Repeat exactly the lines running from the first line of the data to the line containing "## Port Specification and Scan Order", both ends included, and nothing else; drop the pictures.

*** Record set Section Begins ***

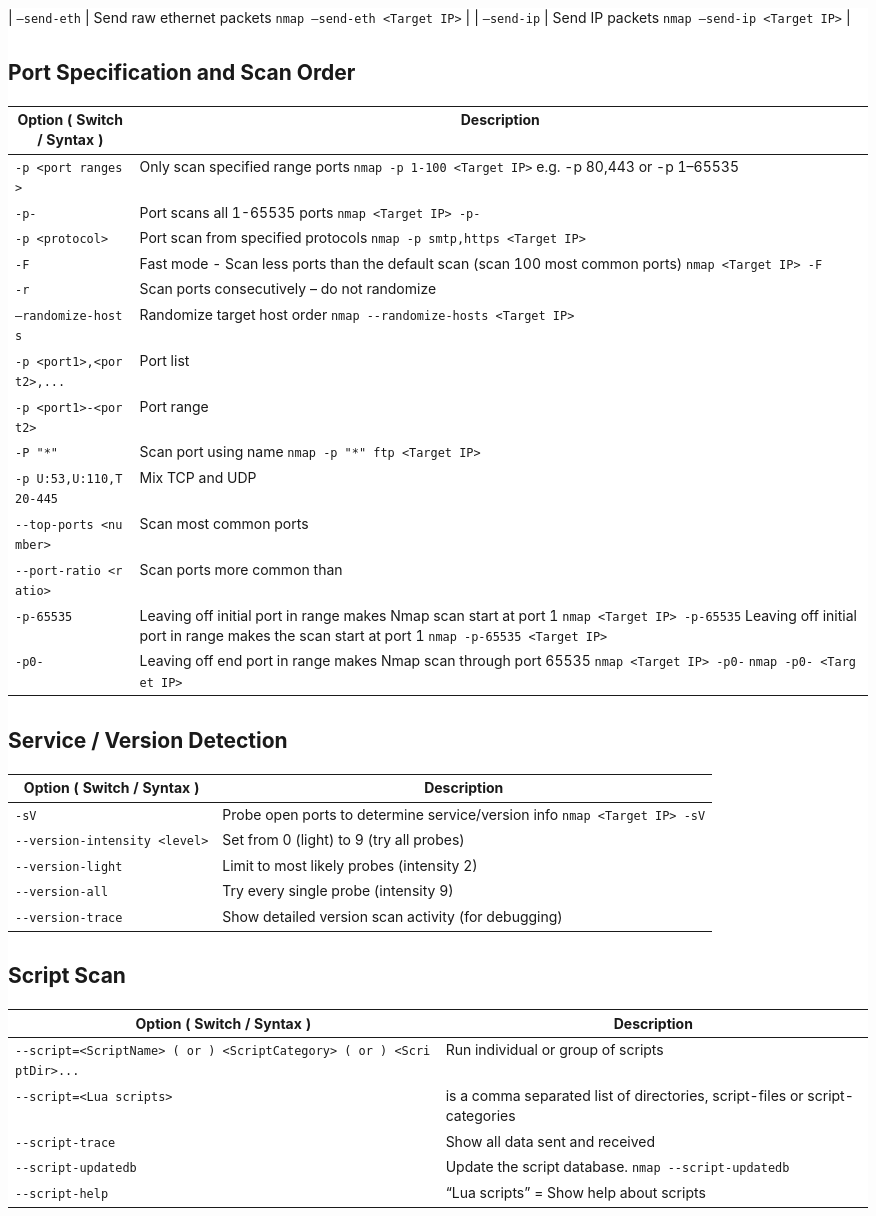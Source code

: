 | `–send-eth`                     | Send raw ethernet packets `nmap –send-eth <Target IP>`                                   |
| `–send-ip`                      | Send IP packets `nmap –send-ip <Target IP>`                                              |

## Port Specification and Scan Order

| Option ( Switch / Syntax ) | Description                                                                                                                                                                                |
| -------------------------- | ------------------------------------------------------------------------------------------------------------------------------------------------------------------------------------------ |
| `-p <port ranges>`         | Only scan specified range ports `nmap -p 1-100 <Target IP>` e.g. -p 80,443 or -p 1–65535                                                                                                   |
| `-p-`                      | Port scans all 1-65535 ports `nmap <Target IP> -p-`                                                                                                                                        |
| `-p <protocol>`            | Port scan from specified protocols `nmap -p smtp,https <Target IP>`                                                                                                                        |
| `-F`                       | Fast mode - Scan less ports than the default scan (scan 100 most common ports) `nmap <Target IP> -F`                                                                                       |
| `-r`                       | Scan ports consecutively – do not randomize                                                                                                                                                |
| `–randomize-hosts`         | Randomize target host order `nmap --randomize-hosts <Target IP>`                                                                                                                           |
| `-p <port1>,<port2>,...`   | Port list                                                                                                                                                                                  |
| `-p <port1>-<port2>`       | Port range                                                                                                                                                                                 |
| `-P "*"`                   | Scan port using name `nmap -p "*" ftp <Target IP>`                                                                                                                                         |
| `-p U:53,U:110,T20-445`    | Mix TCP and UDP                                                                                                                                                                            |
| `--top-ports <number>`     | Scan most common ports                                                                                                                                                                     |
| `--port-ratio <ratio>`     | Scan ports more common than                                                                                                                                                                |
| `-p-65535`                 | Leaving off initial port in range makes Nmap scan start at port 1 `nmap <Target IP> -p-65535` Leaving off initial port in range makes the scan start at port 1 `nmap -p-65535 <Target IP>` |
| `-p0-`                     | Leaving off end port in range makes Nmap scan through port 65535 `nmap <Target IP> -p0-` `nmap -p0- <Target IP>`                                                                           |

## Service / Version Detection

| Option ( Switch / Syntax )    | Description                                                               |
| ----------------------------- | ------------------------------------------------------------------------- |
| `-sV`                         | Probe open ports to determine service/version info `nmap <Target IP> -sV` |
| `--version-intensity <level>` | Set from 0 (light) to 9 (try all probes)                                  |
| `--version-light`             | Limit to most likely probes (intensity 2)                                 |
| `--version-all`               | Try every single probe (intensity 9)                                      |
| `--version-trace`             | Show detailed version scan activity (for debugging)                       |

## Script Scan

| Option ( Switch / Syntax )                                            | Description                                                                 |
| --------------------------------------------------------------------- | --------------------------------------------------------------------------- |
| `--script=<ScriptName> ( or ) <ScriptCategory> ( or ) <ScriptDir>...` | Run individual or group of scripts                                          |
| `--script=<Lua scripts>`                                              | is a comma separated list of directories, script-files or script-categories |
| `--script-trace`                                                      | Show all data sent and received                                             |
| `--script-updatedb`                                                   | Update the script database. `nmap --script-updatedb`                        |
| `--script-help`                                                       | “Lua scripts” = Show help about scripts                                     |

*** Record set Section Ends ***

# Problem solution:
Source code

: | `–send-eth`                     | Send raw ethernet packets `nmap –send-eth <Target IP>`                                   |
| `–send-ip`                      | Send IP packets `nmap –send-ip <Target IP>`                                              |

## Port Specification and Scan Order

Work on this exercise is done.